West Oregon Electric Cooperative
In the 1920’s and 1930’s, before the first electric cooperative was established, this country was in the midst of the Great Depression. Back then electricity was a luxury that most rural people simply could not afford, with 90% of America’s rural areas living in darkness come nightfall. Private power companies of the day basically would not pay the money needed to bring the rural and less populated areas electricity. In fact it was common that only the wealthiest farmers and ranchers, or the people closest to a large town, could get electricity at all.
Thankfully in 1935 President Franklin D. Roosevelt created the Rural Electrification Administration (REA) to get electricity to rural Americans. The REA program offered low interest federal loans to power companies willing to deliver electricity to rural communities. However, most private power companies would not take advantage of the loans offered by the federal government, so rural communities began to organize cooperatively to get electricity. For the first time in history people on farms and in small communities joined forces to route electricity to their homes and to their businesses. It was the beginning of the electrification of America! As a result, in 1936, Congress acted to remove rural areas from the “Dark Ages” by creating the Rural Utilities Service (RUS), formerly the Rural Electrification Administration (REA) and offering the low interest federal loans directly to the rural people.
The history of West Oregon Electric is one of the finest examples of the cooperative spirit; the spirit of determination. The West Oregon Electric Cooperative was formed on March 9, 1944 with a meeting of 7 men in Vernonia’s Bush Hall. With the money from RUS loans the seven men combined several small electric cooperatives in the Nehalem Valley and Timber areas.
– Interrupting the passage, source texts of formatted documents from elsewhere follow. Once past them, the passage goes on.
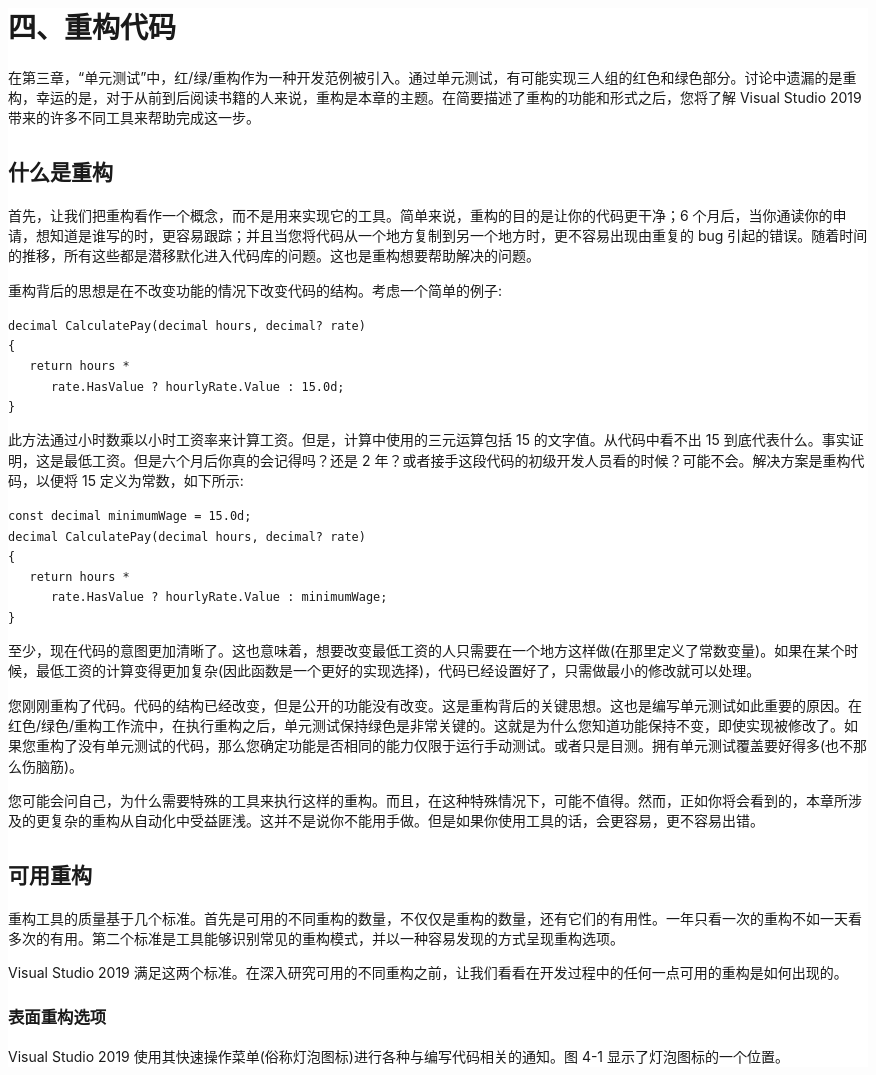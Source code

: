 # 四、重构代码

在第三章，“单元测试”中，红/绿/重构作为一种开发范例被引入。通过单元测试，有可能实现三人组的红色和绿色部分。讨论中遗漏的是重构，幸运的是，对于从前到后阅读书籍的人来说，重构是本章的主题。在简要描述了重构的功能和形式之后，您将了解 Visual Studio 2019 带来的许多不同工具来帮助完成这一步。

## 什么是重构

首先，让我们把重构看作一个概念，而不是用来实现它的工具。简单来说，重构的目的是让你的代码更干净；6 个月后，当你通读你的申请，想知道是谁写的时，更容易跟踪；并且当您将代码从一个地方复制到另一个地方时，更不容易出现由重复的 bug 引起的错误。随着时间的推移，所有这些都是潜移默化进入代码库的问题。这也是重构想要帮助解决的问题。

重构背后的思想是在不改变功能的情况下改变代码的结构。考虑一个简单的例子:

```
decimal CalculatePay(decimal hours, decimal? rate)
{
   return hours *
      rate.HasValue ? hourlyRate.Value : 15.0d;
}

```

此方法通过小时数乘以小时工资率来计算工资。但是，计算中使用的三元运算包括 15 的文字值。从代码中看不出 15 到底代表什么。事实证明，这是最低工资。但是六个月后你真的会记得吗？还是 2 年？或者接手这段代码的初级开发人员看的时候？可能不会。解决方案是重构代码，以便将 15 定义为常数，如下所示:

```
const decimal minimumWage = 15.0d;
decimal CalculatePay(decimal hours, decimal? rate)
{
   return hours *
      rate.HasValue ? hourlyRate.Value : minimumWage;
}

```

至少，现在代码的意图更加清晰了。这也意味着，想要改变最低工资的人只需要在一个地方这样做(在那里定义了常数变量)。如果在某个时候，最低工资的计算变得更加复杂(因此函数是一个更好的实现选择)，代码已经设置好了，只需做最小的修改就可以处理。

您刚刚重构了代码。代码的结构已经改变，但是公开的功能没有改变。这是重构背后的关键思想。这也是编写单元测试如此重要的原因。在红色/绿色/重构工作流中，在执行重构之后，单元测试保持绿色是非常关键的。这就是为什么您知道功能保持不变，即使实现被修改了。如果您重构了没有单元测试的代码，那么您确定功能是否相同的能力仅限于运行手动测试。或者只是目测。拥有单元测试覆盖要好得多(也不那么伤脑筋)。

您可能会问自己，为什么需要特殊的工具来执行这样的重构。而且，在这种特殊情况下，可能不值得。然而，正如你将会看到的，本章所涉及的更复杂的重构从自动化中受益匪浅。这并不是说你不能用手做。但是如果你使用工具的话，会更容易，更不容易出错。

## 可用重构

重构工具的质量基于几个标准。首先是可用的不同重构的数量，不仅仅是重构的数量，还有它们的有用性。一年只看一次的重构不如一天看多次的有用。第二个标准是工具能够识别常见的重构模式，并以一种容易发现的方式呈现重构选项。

Visual Studio 2019 满足这两个标准。在深入研究可用的不同重构之前，让我们看看在开发过程中的任何一点可用的重构是如何出现的。

### 表面重构选项

Visual Studio 2019 使用其快速操作菜单(俗称灯泡图标)进行各种与编写代码相关的通知。图 4-1 显示了灯泡图标的一个位置。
They also purchased the Oregon Gas & Electric Company that served the Vernonia area and even bought facilities from the Clatskanie People’s Utility District (PUD). The new cooperative started clearing trees and brush, placing new poles, and stringing wire to the isolated towns and valleys of northwest Oregon. Farmers and homeowners helped dig holes and cut trees so they too could receive electricity and soon electric lines ran through the fields and forests.
West Oregon Electric Cooperative was formed to meet the needs of the people in our communities and we continue to build new lines to growing membership. Although the electric needs of our members have changed dramatically since the 1940’s, we will continue to meet the challenges of a twenty-first century membership, while providing a resourceful and reliable system at the lowest possible cost.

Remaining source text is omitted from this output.